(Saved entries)
──────────

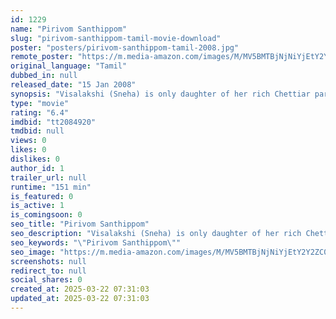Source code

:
 ```yaml
---
id: 1229
name: "Pirivom Santhippom"
slug: "pirivom-santhippom-tamil-movie-download"
poster: "posters/pirivom-santhippom-tamil-2008.jpg"
remote_poster: "https://m.media-amazon.com/images/M/MV5BMTBjNjNiYjEtY2Y2ZC00Yzk2LTlkNzYtOWEyMjZkY2RiZjExXkEyXkFqcGdeQXVyMTY0MDk0NjE3._V1_SX300.jpg"
original_language: "Tamil"
dubbed_in: null
released_date: "15 Jan 2008"
synopsis: "Visalakshi (Sneha) is only daughter of her rich Chettiar parents living in Karaikudi. As per her wish, she is married off to Natesan (Cheran), an engineer working with the State Electricity Board. Natesan comes from an affluent jo..."
type: "movie"
rating: "6.4"
imdbid: "tt2084920"
tmdbid: null
views: 0
likes: 0
dislikes: 0
author_id: 1
trailer_url: null
runtime: "151 min"
is_featured: 0
is_active: 1
is_comingsoon: 0
seo_title: "Pirivom Santhippom"
seo_description: "Visalakshi (Sneha) is only daughter of her rich Chettiar parents living in Karaikudi. As per her wish, she is married off to Natesan (Cheran), an engineer working with the State Electricity Board. Natesan comes from an affluent jo..."
seo_keywords: "\"Pirivom Santhippom\""
seo_image: "https://m.media-amazon.com/images/M/MV5BMTBjNjNiYjEtY2Y2ZC00Yzk2LTlkNzYtOWEyMjZkY2RiZjExXkEyXkFqcGdeQXVyMTY0MDk0NjE3._V1_SX300.jpg"
screenshots: null
redirect_to: null
social_shares: 0
created_at: 2025-03-22 07:31:03
updated_at: 2025-03-22 07:31:03
---
```


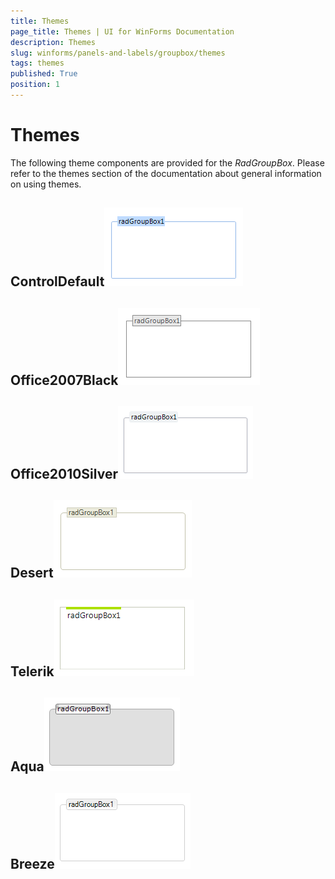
 ```yaml
---
title: Themes
page_title: Themes | UI for WinForms Documentation
description: Themes
slug: winforms/panels-and-labels/groupbox/themes
tags: themes
published: True
position: 1
---
```


# Themes



The following theme components are provided for the *RadGroupBox*.
      Please refer to the themes section of the documentation about general information on using themes.

## ControlDefault![panels-and-labels-groupbox-themes 001](images/panels-and-labels-groupbox-themes001.png)

## Office2007Black![panels-and-labels-groupbox-themes 002](images/panels-and-labels-groupbox-themes002.png)

## Office2010Silver![panels-and-labels-groupbox-themes 003](images/panels-and-labels-groupbox-themes003.png)

## Desert![panels-and-labels-groupbox-themes 004](images/panels-and-labels-groupbox-themes004.png)

## Telerik![panels-and-labels-groupbox-themes 005](images/panels-and-labels-groupbox-themes005.png)

## Aqua![panels-and-labels-groupbox-themes 006](images/panels-and-labels-groupbox-themes006.png)

## Breeze![panels-and-labels-groupbox-themes 007](images/panels-and-labels-groupbox-themes007.png)

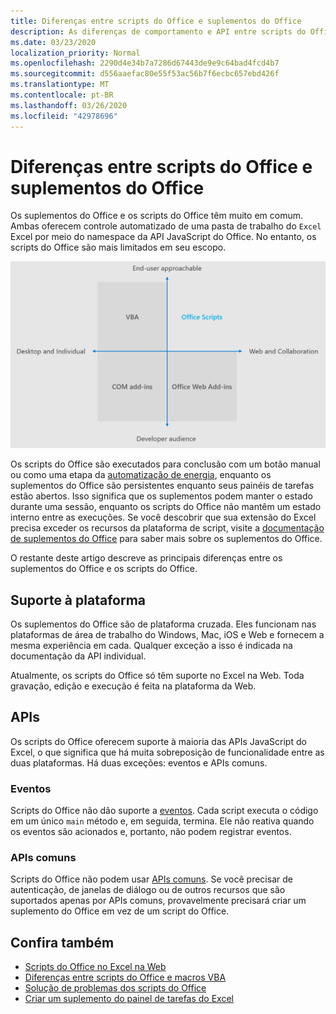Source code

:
 ```yaml
---
title: Diferenças entre scripts do Office e suplementos do Office
description: As diferenças de comportamento e API entre scripts do Office e suplementos do Office.
ms.date: 03/23/2020
localization_priority: Normal
ms.openlocfilehash: 2290d4e34b7a7286d67443de9e9c64bad4fcd4b7
ms.sourcegitcommit: d556aaefac80e55f53ac56b7f6ecbc657ebd426f
ms.translationtype: MT
ms.contentlocale: pt-BR
ms.lasthandoff: 03/26/2020
ms.locfileid: "42978696"
---
```

# <a name="differences-between-office-scripts-and-office-add-ins"></a>Diferenças entre scripts do Office e suplementos do Office

Os suplementos do Office e os scripts do Office têm muito em comum. Ambas oferecem controle automatizado de uma pasta de trabalho do `Excel` Excel por meio do namespace da API JavaScript do Office. No entanto, os scripts do Office são mais limitados em seu escopo.

![Um diagrama de quatro quadrantes mostrando as áreas de foco para diferentes soluções de extensibilidade do Office. Os scripts do Office e os suplementos Web do Office são focados na Web e na colaboração, mas os scripts do Office atendem aos usuários finais (enquanto os desenvolvedores profissionais de destino dos Web suplementos do Office).)](../images/office-programmability-diagram.png)

Os scripts do Office são executados para conclusão com um botão manual ou como uma etapa da [automatização de energia](https://flow.microsoft.com/), enquanto os suplementos do Office são persistentes enquanto seus painéis de tarefas estão abertos. Isso significa que os suplementos podem manter o estado durante uma sessão, enquanto os scripts do Office não mantêm um estado interno entre as execuções. Se você descobrir que sua extensão do Excel precisa exceder os recursos da plataforma de script, visite a [documentação de suplementos do Office](/office/dev/add-ins) para saber mais sobre os suplementos do Office.

O restante deste artigo descreve as principais diferenças entre os suplementos do Office e os scripts do Office.

## <a name="platform-support"></a>Suporte à plataforma

Os suplementos do Office são de plataforma cruzada. Eles funcionam nas plataformas de área de trabalho do Windows, Mac, iOS e Web e fornecem a mesma experiência em cada. Qualquer exceção a isso é indicada na documentação da API individual.

Atualmente, os scripts do Office só têm suporte no Excel na Web. Toda gravação, edição e execução é feita na plataforma da Web.

## <a name="apis"></a>APIs

Os scripts do Office oferecem suporte à maioria das APIs JavaScript do Excel, o que significa que há muita sobreposição de funcionalidade entre as duas plataformas. Há duas exceções: eventos e APIs comuns.

### <a name="events"></a>Eventos

Scripts do Office não dão suporte a [eventos](/office/dev/add-ins/excel/excel-add-ins-events). Cada script executa o código em um único `main` método e, em seguida, termina. Ele não reativa quando os eventos são acionados e, portanto, não podem registrar eventos.

### <a name="common-apis"></a>APIs comuns

Scripts do Office não podem usar [APIs comuns](/javascript/api/office). Se você precisar de autenticação, de janelas de diálogo ou de outros recursos que são suportados apenas por APIs comuns, provavelmente precisará criar um suplemento do Office em vez de um script do Office.

## <a name="see-also"></a>Confira também

- [Scripts do Office no Excel na Web](../overview/excel.md)
- [Diferenças entre scripts do Office e macros VBA](vba-differences.md)
- [Solução de problemas dos scripts do Office](../testing/troubleshooting.md)
- [Criar um suplemento do painel de tarefas do Excel](/office/dev/add-ins/quickstarts/excel-quickstart-jquery)

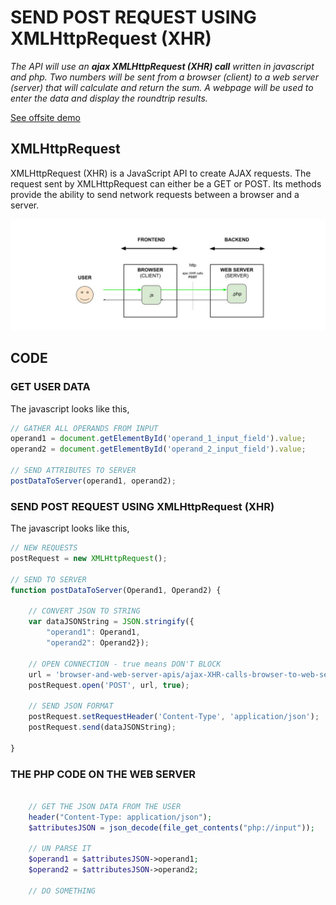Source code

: # SEND POST REQUEST USING XMLHttpRequest (XHR)

  _The API will use an **ajax XMLHttpRequest (XHR) call**
  written in javascript and php.
  Two numbers will be
  sent from a browser (client)
  to a web server (server)
  that will calculate
  and return the sum.
  A webpage will be used to
  enter the data and
  display the roundtrip results._
  
[See offsite demo](http://www.jeffdecola.com/my-frontend-and-backend-api-examples/index.php?page=ajax-XHR-calls-browser-to-web-server)

## XMLHttpRequest

XMLHttpRequest (XHR) is a JavaScript API to create AJAX requests.
The request sent by XMLHttpRequest can either be a GET or POST.
Its methods provide the ability to send network requests between a
browser and a server.

![IMAGE - ajax-XHR-calls-browser-to-web-server - IMAGE](../../../docs/pics/ajax-XHR-calls-browser-to-web-server.jpg)

## CODE

### GET USER DATA

The javascript looks like this,

```js
// GATHER ALL OPERANDS FROM INPUT 
operand1 = document.getElementById('operand_1_input_field').value;
operand2 = document.getElementById('operand_2_input_field').value;

// SEND ATTRIBUTES TO SERVER
postDataToServer(operand1, operand2);
```

### SEND POST REQUEST USING XMLHttpRequest (XHR)

The javascript looks like this,

```js
// NEW REQUESTS
postRequest = new XMLHttpRequest();

// SEND TO SERVER
function postDataToServer(Operand1, Operand2) {
    
    // CONVERT JSON TO STRING
    var dataJSONString = JSON.stringify({ 
        "operand1": Operand1,
        "operand2": Operand2});

    // OPEN CONNECTION - true means DON'T BLOCK
    url = 'browser-and-web-server-apis/ajax-XHR-calls-browser-to-web-server/php_scripts/post_data_to_server.php';
    postRequest.open('POST', url, true);

    // SEND JSON FORMAT
    postRequest.setRequestHeader('Content-Type', 'application/json');
    postRequest.send(dataJSONString);

}
```

### THE PHP CODE ON THE WEB SERVER

```php

    // GET THE JSON DATA FROM THE USER
    header("Content-Type: application/json");
    $attributesJSON = json_decode(file_get_contents("php://input"));

    // UN PARSE IT
    $operand1 = $attributesJSON->operand1;
    $operand2 = $attributesJSON->operand2;

    // DO SOMETHING

```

──────────

■ **EXERCISE OBJECTIVE**: Copy out every line of the data that includes "daughter".

■ **RESULT OF THIS EXERCISE**:
synopsis: "Visalakshi (Sneha) is only daughter of her rich Chettiar parents living in Karaikudi. As per her wish, she is married off to Natesan (Cheran), an engineer working with the State Electricity Board. Natesan comes from an affluent jo..."
seo_description: "Visalakshi (Sneha) is only daughter of her rich Chettiar parents living in Karaikudi. As per her wish, she is married off to Natesan (Cheran), an engineer working with the State Electricity Board. Natesan comes from an affluent jo..."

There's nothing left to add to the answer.